Beginning with the line that contains "DeAR (AAAI 2023)", copy each remaining line of the data below exactly.

| Records for processing |
==============================

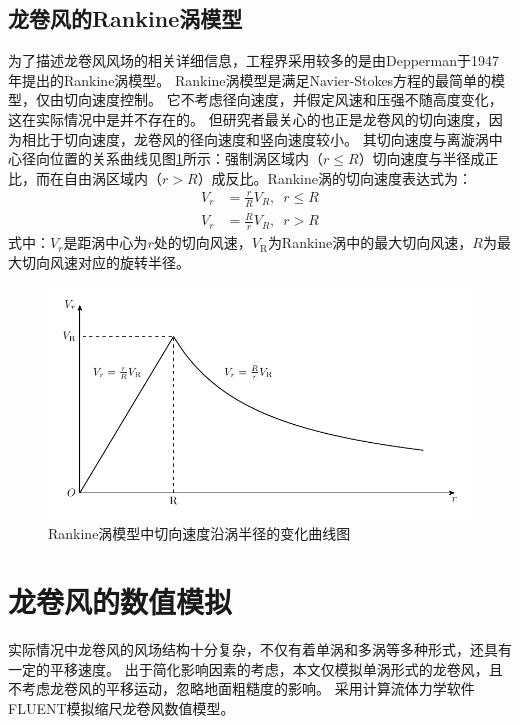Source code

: \subsection{龙卷风的Rankine涡模型}
为了描述龙卷风风场的相关详细信息，工程界采用较多的是由Depperman\cite{Depperman1947}于1947年提出的Rankine涡模型。
Rankine涡模型是满足Navier-Stokes方程的最简单的模型，仅由切向速度控制。
它不考虑径向速度，并假定风速和压强不随高度变化，这在实际情况中是并不存在的。
但研究者最关心的也正是龙卷风的切向速度，因为相比于切向速度，龙卷风的径向速度和竖向速度较小。
其切向速度与离漩涡中心径向位置的关系曲线见图\ref{fig:Rankine}所示：强制涡区域内（$r\leq R$）切向速度与半径成正比，而在自由涡区域内（$r > R$）成反比。Rankine涡的切向速度表达式为\cite{Commission2007}：
\begin{equation}
\label{eqn:Rankine}
\begin{split}
    V_r &= \frac{r}{R} V_R,  \,\,\, r \leq R \\
    V_r &= \frac{R}{r} V_R,  \,\,\, r > R
\end{split}
\end{equation}
式中：$V_r$是距涡中心为$r$处的切向风速，$V_{\mathrm{R}}$为Rankine涡中的最大切向风速，$R$为最大切向风速对应的旋转半径。
\begin{figure}[!htbp]
\centering
\includegraphics{tornado-simulation/fig/Rankine.pdf}
\caption{Rankine涡模型中切向速度沿涡半径的变化曲线图}
\label{fig:Rankine}
\end{figure}



\section{龙卷风的数值模拟}
实际情况中龙卷风的风场结构十分复杂，不仅有着单涡和多涡等多种形式，还具有一定的平移速度。
出于简化影响因素的考虑，本文仅模拟单涡形式的龙卷风，且不考虑龙卷风的平移运动，忽略地面粗糙度的影响。
采用计算流体力学软件FLUENT模拟缩尺龙卷风数值模型。


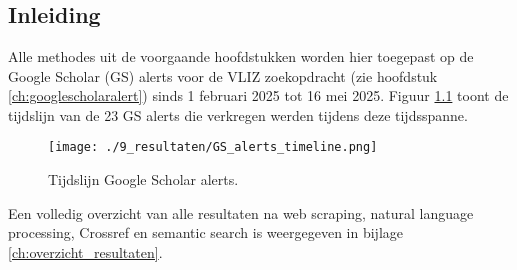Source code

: 
\chapter{}%
\label{ch:resultaten}

\section{Inleiding}
Alle methodes uit de voorgaande hoofdstukken worden hier toegepast op de Google Scholar (GS) alerts voor de VLIZ zoekopdracht (zie hoofdstuk \ref{ch:googlescholaralert}) sinds 1 februari 2025 tot 16 mei 2025.
Figuur \ref{fig:GSAlertsTimeline} toont de tijdslijn van de 23 GS alerts die verkregen werden tijdens deze tijdsspanne.
\begin{figure}[h!]
    \centering
    \texttt{[image: ./9\_resultaten/GS\_alerts\_timeline.png]}
    \caption[Tijdslijn Google Scholar alerts.]{\label{fig:GSAlertsTimeline}Tijdslijn Google Scholar alerts.}
\end{figure}
Een volledig overzicht van alle resultaten na web scraping, natural language processing, Crossref en semantic search is weergegeven in bijlage \ref{ch:overzicht_resultaten}.

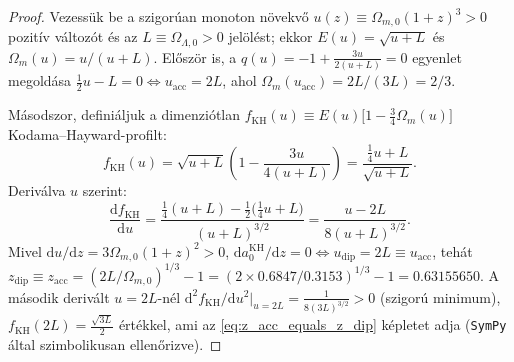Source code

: \documentclass[11pt,a4paper]{article}
\theoremstyle{remark}
\begin{document}
\begin{proof}
Vezess\"uk be a szigor\'uan monoton n\"ovekv\H{o} $u(z) \equiv \Omega_{m,0}(1+z)^3 > 0$ pozit\'iv v\'altoz\'ot \'es az $L \equiv \Omega_{\Lambda,0} > 0$ jel\"ol\'est; ekkor $E(u) = \sqrt{u + L}$ \'es $\Omega_m(u) = u/(u + L)$. El\H{o}sz\"or is, a $q(u) = -1 + \frac{3u}{2(u + L)} = 0$ egyenlet megold\'asa $\frac{1}{2}u - L = 0 \iff u_{\mathrm{acc}} = 2L$, ahol $\Omega_m(u_{\mathrm{acc}}) = 2L/(3L) = 2/3$.

M\'asodszor, defini\'aljuk a dimenzi\'otlan $f_{\mathrm{KH}}(u) \equiv E(u)\bigl[1 - \frac{3}{4}\Omega_m(u)\bigr]$ Kodama--Hayward-profilt:
\[
  f_{\mathrm{KH}}(u) = \sqrt{u + L}\left(1 - \frac{3u}{4(u + L)}\right) = \frac{\frac{1}{4}u + L}{\sqrt{u + L}}.
\]
Deriv\'alva $u$ szerint:
\[
  \frac{\mathrm{d}f_{\mathrm{KH}}}{\mathrm{d}u} = \frac{\frac{1}{4}(u + L) - \frac{1}{2}\bigl(\frac{1}{4}u + L\bigr)}{(u + L)^{3/2}} = \frac{u - 2L}{8(u + L)^{3/2}}.
\]
Mivel $\mathrm{d}u/\mathrm{d}z = 3\Omega_{m,0}(1+z)^2 > 0$, $\mathrm{d}a_0^{\mathrm{KH}}/\mathrm{d}z = 0 \iff u_{\mathrm{dip}} = 2L \equiv u_{\mathrm{acc}}$, teh\'at $z_{\mathrm{dip}} \equiv z_{\mathrm{acc}} = (2L/\Omega_{m,0})^{1/3} - 1 = (2 \times 0.6847 / 0.3153)^{1/3} - 1 = 0.63155650$. A m\'asodik deriv\'alt $u = 2L$-n\'el $\mathrm{d}^2 f_{\mathrm{KH}}/\mathrm{d}u^2|_{u=2L} = \frac{1}{8(3L)^{3/2}} > 0$ (szigor\'u minimum), $f_{\mathrm{KH}}(2L) = \frac{\sqrt{3L}}{2}$ \'ert\'ekkel, ami az \eqref{eq:z_acc_equals_z_dip} k\'epletet adja (\texttt{SymPy} \'altal szimbolikusan ellen\H{o}rizve).
\end{proof}
\end{document}
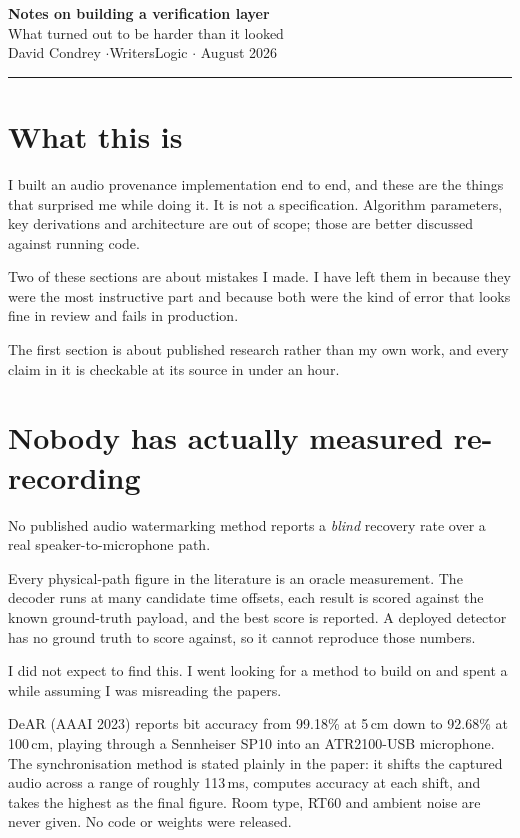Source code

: \documentclass[11pt]{article}
\begin{document}
\begin{center}
{\sansfont\LARGE\bfseries Notes on building a verification layer}\\[6pt]
{\sansfont\large\textcolor{quiet}{What turned out to be harder than it looked}}\\[14pt]
{\sansfont\small David Condrey \quad\textcolor{quiet}{$\cdot$}\quad WritersLogic \quad\textcolor{quiet}{$\cdot$} August 2026}
\end{center}

\vspace{4pt}
\textcolor{rule}{\hrule}
\vspace{10pt}

\section*{What this is}

I built an audio provenance implementation end to end, and these are the things
that surprised me while doing it. It is not a specification. Algorithm
parameters, key derivations and architecture are out of scope; those are better
discussed against running code.

Two of these sections are about mistakes I made. I have left them in because
they were the most instructive part and because both were the kind of error that
looks fine in review and fails in production.

The first section is about published research rather than my own work, and
every claim in it is checkable at its source in under an hour.

\section{Nobody has actually measured re-recording}

No published audio watermarking method reports a \emph{blind} recovery rate over
a real speaker-to-microphone path.

Every physical-path figure in the literature is an oracle measurement. The
decoder runs at many candidate time offsets, each result is scored against the
known ground-truth payload, and the best score is reported. A deployed detector
has no ground truth to score against, so it cannot reproduce those numbers.

I did not expect to find this. I went looking for a method to build on and spent
a while assuming I was misreading the papers.

DeAR (AAAI 2023) reports bit accuracy from 99.18\% at 5\,cm down to 92.68\% at
100\,cm, playing through a Sennheiser SP10 into an ATR2100-USB microphone. The
synchronisation method is stated plainly in the paper: it shifts the captured
audio across a range of roughly 113\,ms, computes accuracy at each shift, and
takes the highest as the final figure. Room type, RT60 and ambient noise are
never given. No code or weights were released.
\end{document}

==============================

| Response to this exercise |
DeAR (AAAI 2023) reports bit accuracy from 99.18\% at 5\,cm down to 92.68\% at
100\,cm, playing through a Sennheiser SP10 into an ATR2100-USB microphone. The
synchronisation method is stated plainly in the paper: it shifts the captured
audio across a range of roughly 113\,ms, computes accuracy at each shift, and
takes the highest as the final figure. Room type, RT60 and ambient noise are
never given. No code or weights were released.
\end{document}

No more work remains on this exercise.